What’s all this about ballooning spiders?
 
Anderson: Well, I really thought that would be kind of fun to talk about, because it’s something I really look forward to trying to catch a glimpse of in the fall. Especially on those days when it’s the nicest to be out in the fall, you know, clear, bluebird-blue sky days where the temperatures may be getting up to 50 or even higher some days, and there’s not a huge wind, but a nice, kind of steady breeze. Those are the kinds of days in the fall that spiders use to disperse. Most all critters have to have some way of moving away from each other, because, if you’re a female spider and you’ve hatched out 2 or 3 broods of hundreds of little spiders, even if just a few of those from each brood make it, you can’t all live right there, there isn’t enough for everyone. So, you’ve got to move out and move to new places and spread the genes around, so that we create a lot of genetic diversity within the population. So, there are evolutionary advantages to moving.
 
So, they can’t move far enough away by walking. They have to catch a plane, right?
 
Anderson: Exactly. They have this just amazing thing they do, which, a good place to see would be to go out to somewhere that is an opening, that has a good sunny spot where the breeze is breezing through, and look on the tops of whatever the vegetation is, and try to watch for spiders out on the tops of those. And how they do this is they throw out their silk in a long line and they just keep letting it go out, and the breeze, of course, will pick that up. And they let it out and they let it out and then at some point, I don’t know how they decide or if it’s serendipitous, but they just take off on that silk like a kite, as if it were a kite or a balloon. That just takes them right up into the air, lofts them way up high, and there’s even been some collecting done in what’s called the Aolian sphere.
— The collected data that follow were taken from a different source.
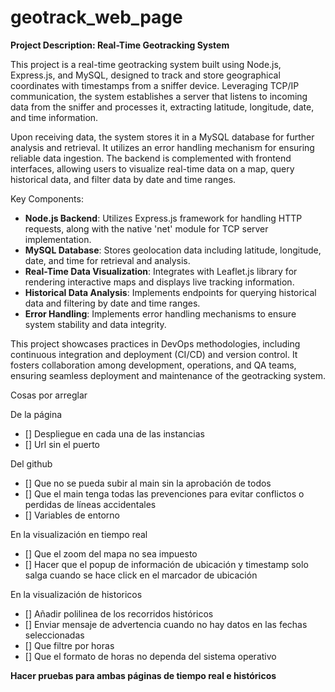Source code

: # geotrack_web_page
**Project Description: Real-Time Geotracking System**

This project is a real-time geotracking system built using Node.js, Express.js, and MySQL, designed to track and store geographical coordinates with timestamps from a sniffer device. Leveraging TCP/IP communication, the system establishes a server that listens to incoming data from the sniffer and processes it, extracting latitude, longitude, date, and time information. 

Upon receiving data, the system stores it in a MySQL database for further analysis and retrieval. It utilizes an error handling mechanism for ensuring reliable data ingestion. The backend is complemented with frontend interfaces, allowing users to visualize real-time data on a map, query historical data, and filter data by date and time ranges.

Key Components:
- **Node.js Backend**: Utilizes Express.js framework for handling HTTP requests, along with the native 'net' module for TCP server implementation.
- **MySQL Database**: Stores geolocation data including latitude, longitude, date, and time for retrieval and analysis.
- **Real-Time Data Visualization**: Integrates with Leaflet.js library for rendering interactive maps and displays live tracking information.
- **Historical Data Analysis**: Implements endpoints for querying historical data and filtering by date and time ranges.
- **Error Handling**: Implements error handling mechanisms to ensure system stability and data integrity.

This project showcases practices in DevOps methodologies, including continuous integration and deployment (CI/CD) and version control. It fosters collaboration among development, operations, and QA teams, ensuring seamless deployment and maintenance of the geotracking system.

Cosas por arreglar

De la página 
- [] Despliegue en cada una de las instancias
- [] Url sin el puerto

Del github
- [] Que no se pueda subir al main sin la aprobación de todos
- [] Que el main tenga todas las prevenciones para evitar conflictos o perdidas de líneas accidentales
- [] Variables de entorno

En la visualización en tiempo real
- [] Que el zoom del mapa no sea impuesto
- []  Hacer que el popup de información de ubicación y timestamp solo salga cuando se hace click en el marcador de ubicación

En la visualización de historicos
- [] Añadir polilinea de los recorridos históricos 
- [] Enviar mensaje de advertencia cuando no hay datos en las fechas seleccionadas
- [] Que filtre por horas
- [] Que el formato de horas no dependa del sistema operativo

**Hacer pruebas para ambas páginas de tiempo real e históricos**
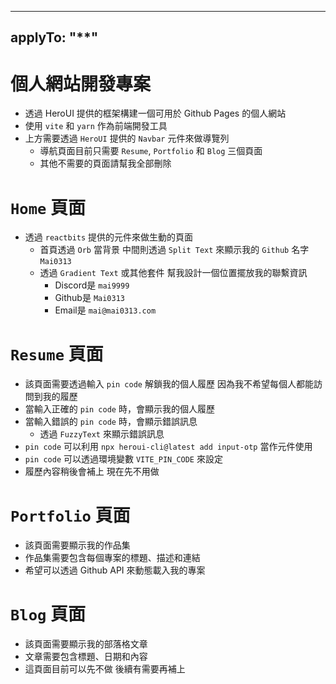 <!-- Use this file to provide workspace-specific custom instructions to Copilot. For more details, visit https://code.visualstudio.com/docs/copilot/copilot-customization#_use-a-githubcopilotinstructionsmd-file -->
---
applyTo: "**"
---

# 個人網站開發專案
- 透過 HeroUI 提供的框架構建一個可用於 Github Pages 的個人網站
- 使用 `vite` 和 `yarn` 作為前端開發工具
- 上方需要透過 `HeroUI` 提供的 `Navbar` 元件來做導覽列
    - 導航頁面目前只需要 `Resume`, `Portfolio` 和 `Blog` 三個頁面
    - 其他不需要的頁面請幫我全部刪除

# `Home` 頁面
- 透過 `reactbits` 提供的元件來做生動的頁面
    - 首頁透過 `Orb` 當背景 中間則透過 `Split Text` 來顯示我的 `Github` 名字 `Mai0313`
    - 透過 `Gradient Text` 或其他套件 幫我設計一個位置擺放我的聯繫資訊
        - Discord是 `mai9999`
        - Github是 `Mai0313`
        - Email是 `mai@mai0313.com`

# `Resume` 頁面
- 該頁面需要透過輸入 `pin code` 解鎖我的個人履歷 因為我不希望每個人都能訪問到我的履歷
- 當輸入正確的 `pin code` 時，會顯示我的個人履歷
- 當輸入錯誤的 `pin code` 時，會顯示錯誤訊息
    - 透過 `FuzzyText` 來顯示錯誤訊息
- `pin code` 可以利用 `npx heroui-cli@latest add input-otp` 當作元件使用
- `pin code` 可以透過環境變數 `VITE_PIN_CODE` 來設定
- 履歷內容稍後會補上 現在先不用做

# `Portfolio` 頁面
- 該頁面需要顯示我的作品集
- 作品集需要包含每個專案的標題、描述和連結
- 希望可以透過 Github API 來動態載入我的專案

# `Blog` 頁面
- 該頁面需要顯示我的部落格文章
- 文章需要包含標題、日期和內容
- 這頁面目前可以先不做 後續有需要再補上
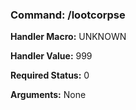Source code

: ### Command: /lootcorpse

**Handler Macro:** UNKNOWN

**Handler Value:** 999

**Required Status:** 0

**Arguments:**
None
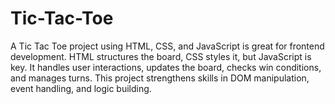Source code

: # Tic-Tac-Toe
A Tic Tac Toe project using HTML, CSS, and JavaScript is great for frontend development. HTML structures the board, CSS styles it, but JavaScript is key. It handles user interactions, updates the board, checks win conditions, and manages turns. This project strengthens skills in DOM manipulation, event handling, and logic building.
That’s maybe not a common usage word, but that’s the very upper part of the atmosphere, and some spiders actually make it way up high, tens of thousands of feet high. So, ballooning spiders are definitely a potential thing to look for.
 
Well, now some spiders are pretty good size. Can they do that, too?
 
Anderson: No, they can’t. But, the small ones can. So, it’s worth paying attention to if you’re out on a nice hike somewhere and you come to one of those nice sunny openings on the kind of day I described. Just keep your eyes out. Or, if you get wound up in a bunch of gossamer, maybe you’re in someone’s flight path.
 
Chel Anderson, DNR botanist and plant ecologist, thanks for helping us understand what’s going on around us this fall, particularly those ballooning spiders.
 
Anderson: You’re very welcome.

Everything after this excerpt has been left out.